74-Year-Old CNRP Defendant Struggles to Recall Private Call at Trial

3 min read
Authorities and protesters gathered near the Phnom Penh Municipal Court on December 21, 2020. (Va Sopheanut/VOD)

A private phone conversation in which two former opposition officials in Battambang province allegedly spoke of Prime Minister Hun Sen’s death was the focus of an incitement trial at the Phnom Penh Municipal Court on Monday.

Ouk Chhum, 74, and Lous Chenglay, 51, who were arrested in July, stood trial in a case in which CNRP co-founder Sam Rainsy, activist monk But Buntenh and former party youth activist Tun Bunthan were also charged in absentia.

Chhum, a former commune chief, appeared unsteady in his orange prison clothes as he faced questioning, repeatedly pressing his hands into his temples.

Judge Ros Piseth asked whether he had been in communication with Rainsy, Buntenh and Bunthan, and whether he knew how to use YouTube and Facebook.

Piseth also asked about a conversation Chhum allegedly had with Chenglay in July, in which they referred to Hun Sen “dying without a coffin” and his wife “starving to death.”

“This was your answer, wasn’t it?” the judge asked, referring to prior questioning by police and investigating judges.

Prosecutor Seng Hieng asked the former commune chief whether Chenglay had laughed when he spoke to him about Hun Sen.

Chhum, however, said he couldn’t remember the conversation.

“I have difficulty remembering, and I feel very upside down,” he said. “I have not talked to anybody … and I do not know how to use Facebook and YouTube.”

“The network has been broken up and I have not done any activities,” Chhum said of any ongoing involvement with the CNRP. The country’s main opposition party was banned in 2017, a widely criticized move that was followed by the arrests of dozens of former party members continuing to show support.

Chhum said he was now just a farmer. “I don’t have enough to support the family.
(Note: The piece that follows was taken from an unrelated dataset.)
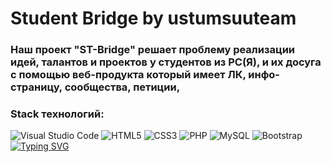 # Student Bridge by ustumsuuteam
### Наш проект "ST-Bridge" решает проблему реализации идей, талантов и проектов у студентов из РС(Я), и их досуга с помощью веб-продукта который имеет ЛК, инфо-страницу, сообщества, петиции,
### Stack технологий:
![Visual Studio Code](https://img.shields.io/badge/Visual%20Studio%20Code-0078d7.svg?style=for-the-badge&logo=visual-studio-code&logoColor=white) ![HTML5](https://img.shields.io/badge/html5-%23E34F26.svg?style=for-the-badge&logo=html5&logoColor=white) ![CSS3](https://img.shields.io/badge/css3-%231572B6.svg?style=for-the-badge&logo=css3&logoColor=white) ![PHP](https://img.shields.io/badge/php-%23777BB4.svg?style=for-the-badge&logo=php&logoColor=white) ![MySQL](https://img.shields.io/badge/mysql-%2300f.svg?style=for-the-badge&logo=mysql&logoColor=white) ![Bootstrap](https://img.shields.io/badge/bootstrap-%23563D7C.svg?style=for-the-badge&logo=bootstrap&logoColor=white)
[![Typing SVG](https://readme-typing-svg.herokuapp.com?color=%FFFFF&lines=MPIT+-+2023)](https://git.io/typing-svg)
I have not contacted anybody.”

The judge allowed him to take a short break outside the courtroom after seeing him struggle.
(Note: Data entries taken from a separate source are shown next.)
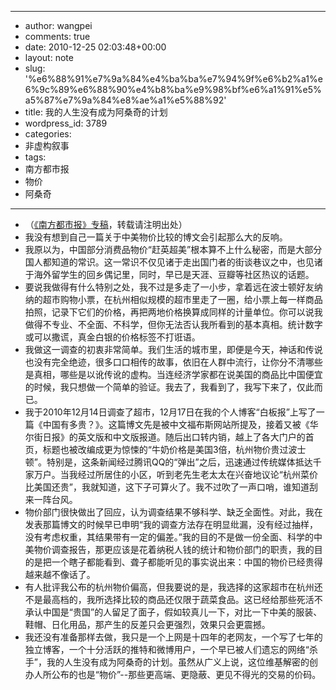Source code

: - --
- author: wangpei
- comments: true
- date: 2010-12-25 02:03:48+00:00
- layout: note
- slug: '%e6%88%91%e7%9a%84%e4%ba%ba%e7%94%9f%e6%b2%a1%e6%9c%89%e6%88%90%e4%b8%ba%e9%98%bf%e6%a1%91%e5%a5%87%e7%9a%84%e8%ae%a1%e5%88%92'
- title: 我的人生没有成为阿桑奇的计划
- wordpress_id: 3789
- categories:
- 非虚构叙事
- tags:
- 南方都市报
- 物价
- 阿桑奇
- --
- （[《南方都市报》专稿](http://gcontent.oeeee.com/0/f2/0f2ad81c100f7a6c/Blog/086/29e233.html)，转载请注明出处）
- 我没有想到自己一篇关于中美物价比较的博文会引起那么大的反响。
- 我原以为，中国部分消费品物价“赶英超美”根本算不上什么秘密，而是大部分国人都知道的常识。这一常识不仅见诸于走出国门者的街谈巷议之中，也见诸于海外留学生的回乡偶记里，同时，早已是天涯、豆瓣等社区热议的话题。
- 要说我做得有什么特别之处，我不过是多走了一小步，拿着远在波士顿好友纳纳的超市购物小票，在杭州相似规模的超市里走了一圈，给小票上每一样商品拍照，记录下它们的价格，再把两地价格换算成同样的计量单位。你可以说我做得不专业、不全面、不科学，但你无法否认我所看到的基本真相。统计数字或可以撒谎，真金白银的价格标签不打诳语。
- 我做这一调查的初衷非常简单。我们生活的城市里，即便是今天，神话和传说也没有完全绝迹，很多口口相传的故事，依旧在人群中流行，让你分不清哪些是真相，哪些是以讹传讹的虚构。当连经济学家都在说美国的商品比中国便宜的时候，我只想做一个简单的验证。我去了，我看到了，我写下来了，仅此而已。
- 我于2010年12月14日调查了超市，12月17日在我的个人博客“白板报”上写了一篇《中国有多贵？》。这篇博文先是被中文福布斯网站所提及，接着又被《华尔街日报》的英文版和中文版报道。随后出口转内销，越上了各大门户的首页，标题也被改编成更为惊悚的“牛奶价格是美国3倍，杭州物价贵过波士顿”。特别是，这条新闻经过腾讯QQ的“弹出”之后，迅速通过传统媒体抵达千家万户。当我经过所居住的小区，听到老先生老太太在兴奋地议论“杭州菜价比美国还贵”，我就知道，这下子可算火了。我不过吹了一声口哨，谁知道刮来一阵台风。
- 物价部门很快做出了回应，认为调查结果不够科学、缺乏全面性。对此，我在发表那篇博文的时候早已申明“我的调查方法存在明显纰漏，没有经过抽样，没有考虑权重，其结果带有一定的偏差。”我的目的不是做一份全面、科学的中美物价调查报告，那更应该是花着纳税人钱的统计和物价部门的职责，我的目的是把一个瞎子都能看到、聋子都能听见的事实说出来：中国的物价已经贵得越来越不像话了。
- 有人批评我公布的杭州物价偏高，但我要说的是，我选择的这家超市在杭州还不是最高档的，我所选择比较的商品还仅限于蔬菜食品。这已经给那些死活不承认中国是“贵国”的人留足了面子，假如较真儿一下，对比一下中美的服装、鞋帽、日化用品，那产生的反差只会更强烈，效果只会更震撼。
- 我还没有准备那样去做，我只是一个上网是十四年的老网友，一个写了七年的独立博客，一个十分活跃的推特和微博用户，一个早已被人们遗忘的网络“杀手”，我的人生没有成为阿桑奇的计划。虽然从广义上说，这位维基解密的创办人所公布的也是“物价”--那些更高端、更隐蔽、更见不得光的交易的价码。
Chenglay, a former district party chief, in turn also kept up a series of denials, saying he too did not know how to use Facebook or YouTube, did not know Buntenh, and had only heard the word “Hun Sen” and little else when he spoke to Chhum because the connection was bad.

Defense lawyer Lor Chunthy said after the morning trial that authorities had yet to disclose how they claimed to know the content of the private conversation.
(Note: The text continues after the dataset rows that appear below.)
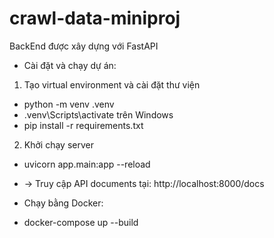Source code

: ﻿# crawl-data-miniproj

BackEnd được xây dựng với FastAPI 

- Cài đặt và chạy dự án:
1. Tạo virtual environment và cài đặt thư viện
- python -m venv .venv
- .venv\Scripts\activate trên Windows
- pip install -r requirements.txt

2. Khởi chạy server 
- uvicorn app.main:app --reload
- -> Truy cập API documents tại: http://localhost:8000/docs

- Chạy bằng Docker:
- docker-compose up --build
“The conversation was between two people … how could other people know it?” Chunthy asked. No audio recording was presented in court, he noted.

Hun Sen has this year boasted of having spies in Zoom calls and Facebook and Telegram groups.

Meanwhile, Rainsy was charged for a social media post calling on people to cease microloan repayments, Buntenh for criticizing the country’s chief monk, and Bunthan for posting about other various political issues on Facebook, the lawyer said.

About 50 people gathered outside the courthouse on Monday to protest the detentions.

A verdict is due on December 30. Incitement to disturb social security carries a potential jail sentence of six months to two years.